Facebooks Obscure Future

When Mark Zuckerberg created a platform called Facebook no one imaged the role it would eventually come to play in global society with 2.32 billion users monthly. Today no one knows how the story will end, but a change seems inevitable.

In a post last month Zuckerberg appeared to be indicating that private messaging services will be the mode of conversation the social media platform will focus on, relegating the common publicly-shared newsfeeds to a second-hand status.

It shows a shift in thought.

“Facebook is wobbling because on the one hand it’s the most profitable company per dollar of revenue that ever existed, on the other it’s rapidly losing its social permission to operate,” Techonomy founder David Kirkpatrick tells KTRH News.

Revelations of potential political malfeasance revealed in news stories about Cambridge Analytica’s role in the 2016 election, and Facebook’s participation with the company through sharing users information, have opened a dialogue that wasn’t anticipated.
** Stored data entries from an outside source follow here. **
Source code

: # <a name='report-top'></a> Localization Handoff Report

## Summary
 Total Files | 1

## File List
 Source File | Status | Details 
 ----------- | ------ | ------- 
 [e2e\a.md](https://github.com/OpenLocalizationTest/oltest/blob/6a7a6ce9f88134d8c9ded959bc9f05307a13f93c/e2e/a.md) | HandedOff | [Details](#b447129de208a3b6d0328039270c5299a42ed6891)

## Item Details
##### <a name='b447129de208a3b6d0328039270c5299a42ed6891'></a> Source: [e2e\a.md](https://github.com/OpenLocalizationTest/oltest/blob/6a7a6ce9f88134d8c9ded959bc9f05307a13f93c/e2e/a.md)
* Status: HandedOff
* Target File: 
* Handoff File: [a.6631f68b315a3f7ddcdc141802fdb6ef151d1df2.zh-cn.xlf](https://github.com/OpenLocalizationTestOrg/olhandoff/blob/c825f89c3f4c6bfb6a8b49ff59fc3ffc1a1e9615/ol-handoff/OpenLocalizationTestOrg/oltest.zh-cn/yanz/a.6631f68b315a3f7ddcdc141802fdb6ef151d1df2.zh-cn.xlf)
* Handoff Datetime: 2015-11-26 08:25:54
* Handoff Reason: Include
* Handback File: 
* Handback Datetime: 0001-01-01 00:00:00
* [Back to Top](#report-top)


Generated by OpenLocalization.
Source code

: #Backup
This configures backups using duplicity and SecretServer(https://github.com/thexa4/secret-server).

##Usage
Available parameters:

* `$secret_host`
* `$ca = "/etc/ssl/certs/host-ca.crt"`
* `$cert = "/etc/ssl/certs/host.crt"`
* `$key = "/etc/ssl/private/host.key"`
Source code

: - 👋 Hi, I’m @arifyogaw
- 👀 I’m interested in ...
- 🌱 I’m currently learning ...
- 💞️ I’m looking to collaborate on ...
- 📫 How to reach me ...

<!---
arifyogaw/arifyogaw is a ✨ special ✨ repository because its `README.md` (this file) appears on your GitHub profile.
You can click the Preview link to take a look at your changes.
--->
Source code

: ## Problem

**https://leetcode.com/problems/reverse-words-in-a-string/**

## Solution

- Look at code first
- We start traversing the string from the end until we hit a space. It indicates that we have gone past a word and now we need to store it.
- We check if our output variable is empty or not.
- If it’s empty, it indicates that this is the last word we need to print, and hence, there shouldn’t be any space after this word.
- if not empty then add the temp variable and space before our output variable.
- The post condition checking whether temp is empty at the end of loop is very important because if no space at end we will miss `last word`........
People have been abandoning their pages in droves since, and no longer the darling of social media, the company has come under scathing criticism.

“Facebook is so big and so powerful and so wealthy that it can’t go away in any short time frame, but the societal permission for Facebook to do what it does could rather quickly evaporate,” suggest Kirkpatrick.

Facebook has lost 15 million users in the past two years, most of them teens and Millennials. Perhaps their next chapter will be titled, “Relevance.”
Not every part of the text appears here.